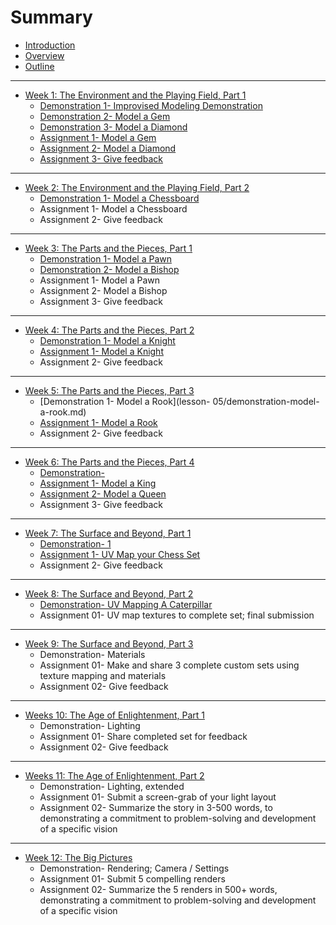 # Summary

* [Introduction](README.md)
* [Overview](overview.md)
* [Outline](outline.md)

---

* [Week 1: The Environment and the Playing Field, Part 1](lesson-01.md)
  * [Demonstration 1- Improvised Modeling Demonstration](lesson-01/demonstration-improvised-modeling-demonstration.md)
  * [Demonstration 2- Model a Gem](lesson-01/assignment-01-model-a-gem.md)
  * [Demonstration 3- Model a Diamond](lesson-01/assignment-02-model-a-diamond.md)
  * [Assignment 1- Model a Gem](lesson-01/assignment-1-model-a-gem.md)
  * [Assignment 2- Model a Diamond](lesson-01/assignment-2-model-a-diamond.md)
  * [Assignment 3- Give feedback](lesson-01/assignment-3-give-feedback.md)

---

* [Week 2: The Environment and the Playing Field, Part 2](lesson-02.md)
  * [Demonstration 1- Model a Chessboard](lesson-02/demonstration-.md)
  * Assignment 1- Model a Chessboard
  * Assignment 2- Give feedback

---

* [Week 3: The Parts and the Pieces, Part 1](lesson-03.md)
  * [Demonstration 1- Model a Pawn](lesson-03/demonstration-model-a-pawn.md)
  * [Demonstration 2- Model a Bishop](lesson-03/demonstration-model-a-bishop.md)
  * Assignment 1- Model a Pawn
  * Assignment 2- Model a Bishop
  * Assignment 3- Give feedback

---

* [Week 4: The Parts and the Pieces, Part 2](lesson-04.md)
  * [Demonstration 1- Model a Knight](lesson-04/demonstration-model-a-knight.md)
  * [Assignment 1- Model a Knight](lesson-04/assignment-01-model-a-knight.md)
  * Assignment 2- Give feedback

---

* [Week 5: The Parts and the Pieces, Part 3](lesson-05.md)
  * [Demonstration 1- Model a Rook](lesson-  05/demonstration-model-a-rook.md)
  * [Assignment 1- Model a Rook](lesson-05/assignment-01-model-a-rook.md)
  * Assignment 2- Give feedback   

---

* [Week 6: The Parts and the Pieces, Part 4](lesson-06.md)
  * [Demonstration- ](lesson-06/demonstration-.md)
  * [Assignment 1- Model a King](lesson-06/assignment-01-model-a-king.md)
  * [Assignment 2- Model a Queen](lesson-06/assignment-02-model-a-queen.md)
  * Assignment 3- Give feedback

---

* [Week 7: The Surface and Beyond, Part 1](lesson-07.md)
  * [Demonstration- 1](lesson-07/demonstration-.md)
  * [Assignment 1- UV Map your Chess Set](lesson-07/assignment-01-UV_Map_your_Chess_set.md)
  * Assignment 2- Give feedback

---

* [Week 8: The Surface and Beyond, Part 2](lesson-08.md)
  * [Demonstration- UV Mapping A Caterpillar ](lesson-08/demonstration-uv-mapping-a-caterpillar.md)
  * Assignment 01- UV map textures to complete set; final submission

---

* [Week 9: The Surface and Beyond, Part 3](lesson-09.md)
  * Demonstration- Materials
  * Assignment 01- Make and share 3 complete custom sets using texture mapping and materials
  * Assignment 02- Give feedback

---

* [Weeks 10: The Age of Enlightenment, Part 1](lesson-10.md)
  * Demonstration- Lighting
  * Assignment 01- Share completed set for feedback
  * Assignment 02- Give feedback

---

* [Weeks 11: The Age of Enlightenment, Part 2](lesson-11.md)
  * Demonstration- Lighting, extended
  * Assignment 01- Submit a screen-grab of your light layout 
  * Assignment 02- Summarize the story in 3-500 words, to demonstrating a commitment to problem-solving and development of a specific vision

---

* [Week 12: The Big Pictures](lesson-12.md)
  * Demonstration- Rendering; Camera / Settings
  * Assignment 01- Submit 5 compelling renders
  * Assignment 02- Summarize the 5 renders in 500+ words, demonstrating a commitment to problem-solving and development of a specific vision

────────────────────

:: Task to complete ::
Would you transcribe the listing above line by line, exactly, leaving every picture out?

:: Task answer ::
 # Summary

* [Introduction](README.md)
* [Overview](overview.md)
* [Outline](outline.md)

---

* [Week 1: The Environment and the Playing Field, Part 1](lesson-01.md)
  * [Demonstration 1- Improvised Modeling Demonstration](lesson-01/demonstration-improvised-modeling-demonstration.md)
  * [Demonstration 2- Model a Gem](lesson-01/assignment-01-model-a-gem.md)
  * [Demonstration 3- Model a Diamond](lesson-01/assignment-02-model-a-diamond.md)
  * [Assignment 1- Model a Gem](lesson-01/assignment-1-model-a-gem.md)
  * [Assignment 2- Model a Diamond](lesson-01/assignment-2-model-a-diamond.md)
  * [Assignment 3- Give feedback](lesson-01/assignment-3-give-feedback.md)

---

* [Week 2: The Environment and the Playing Field, Part 2](lesson-02.md)
  * [Demonstration 1- Model a Chessboard](lesson-02/demonstration-.md)
  * Assignment 1- Model a Chessboard
  * Assignment 2- Give feedback

---

* [Week 3: The Parts and the Pieces, Part 1](lesson-03.md)
  * [Demonstration 1- Model a Pawn](lesson-03/demonstration-model-a-pawn.md)
  * [Demonstration 2- Model a Bishop](lesson-03/demonstration-model-a-bishop.md)
  * Assignment 1- Model a Pawn
  * Assignment 2- Model a Bishop
  * Assignment 3- Give feedback

---

* [Week 4: The Parts and the Pieces, Part 2](lesson-04.md)
  * [Demonstration 1- Model a Knight](lesson-04/demonstration-model-a-knight.md)
  * [Assignment 1- Model a Knight](lesson-04/assignment-01-model-a-knight.md)
  * Assignment 2- Give feedback

---

* [Week 5: The Parts and the Pieces, Part 3](lesson-05.md)
  * [Demonstration 1- Model a Rook](lesson-  05/demonstration-model-a-rook.md)
  * [Assignment 1- Model a Rook](lesson-05/assignment-01-model-a-rook.md)
  * Assignment 2- Give feedback   

---

* [Week 6: The Parts and the Pieces, Part 4](lesson-06.md)
  * [Demonstration- ](lesson-06/demonstration-.md)
  * [Assignment 1- Model a King](lesson-06/assignment-01-model-a-king.md)
  * [Assignment 2- Model a Queen](lesson-06/assignment-02-model-a-queen.md)
  * Assignment 3- Give feedback

---

* [Week 7: The Surface and Beyond, Part 1](lesson-07.md)
  * [Demonstration- 1](lesson-07/demonstration-.md)
  * [Assignment 1- UV Map your Chess Set](lesson-07/assignment-01-UV_Map_your_Chess_set.md)
  * Assignment 2- Give feedback

---

* [Week 8: The Surface and Beyond, Part 2](lesson-08.md)
  * [Demonstration- UV Mapping A Caterpillar ](lesson-08/demonstration-uv-mapping-a-caterpillar.md)
  * Assignment 01- UV map textures to complete set; final submission

---

* [Week 9: The Surface and Beyond, Part 3](lesson-09.md)
  * Demonstration- Materials
  * Assignment 01- Make and share 3 complete custom sets using texture mapping and materials
  * Assignment 02- Give feedback

---

* [Weeks 10: The Age of Enlightenment, Part 1](lesson-10.md)
  * Demonstration- Lighting
  * Assignment 01- Share completed set for feedback
  * Assignment 02- Give feedback

---

* [Weeks 11: The Age of Enlightenment, Part 2](lesson-11.md)
  * Demonstration- Lighting, extended
  * Assignment 01- Submit a screen-grab of your light layout 
  * Assignment 02- Summarize the story in 3-500 words, to demonstrating a commitment to problem-solving and development of a specific vision

---

* [Week 12: The Big Pictures](lesson-12.md)
  * Demonstration- Rendering; Camera / Settings
  * Assignment 01- Submit 5 compelling renders
  * Assignment 02- Summarize the 5 renders in 500+ words, demonstrating a commitment to problem-solving and development of a specific vision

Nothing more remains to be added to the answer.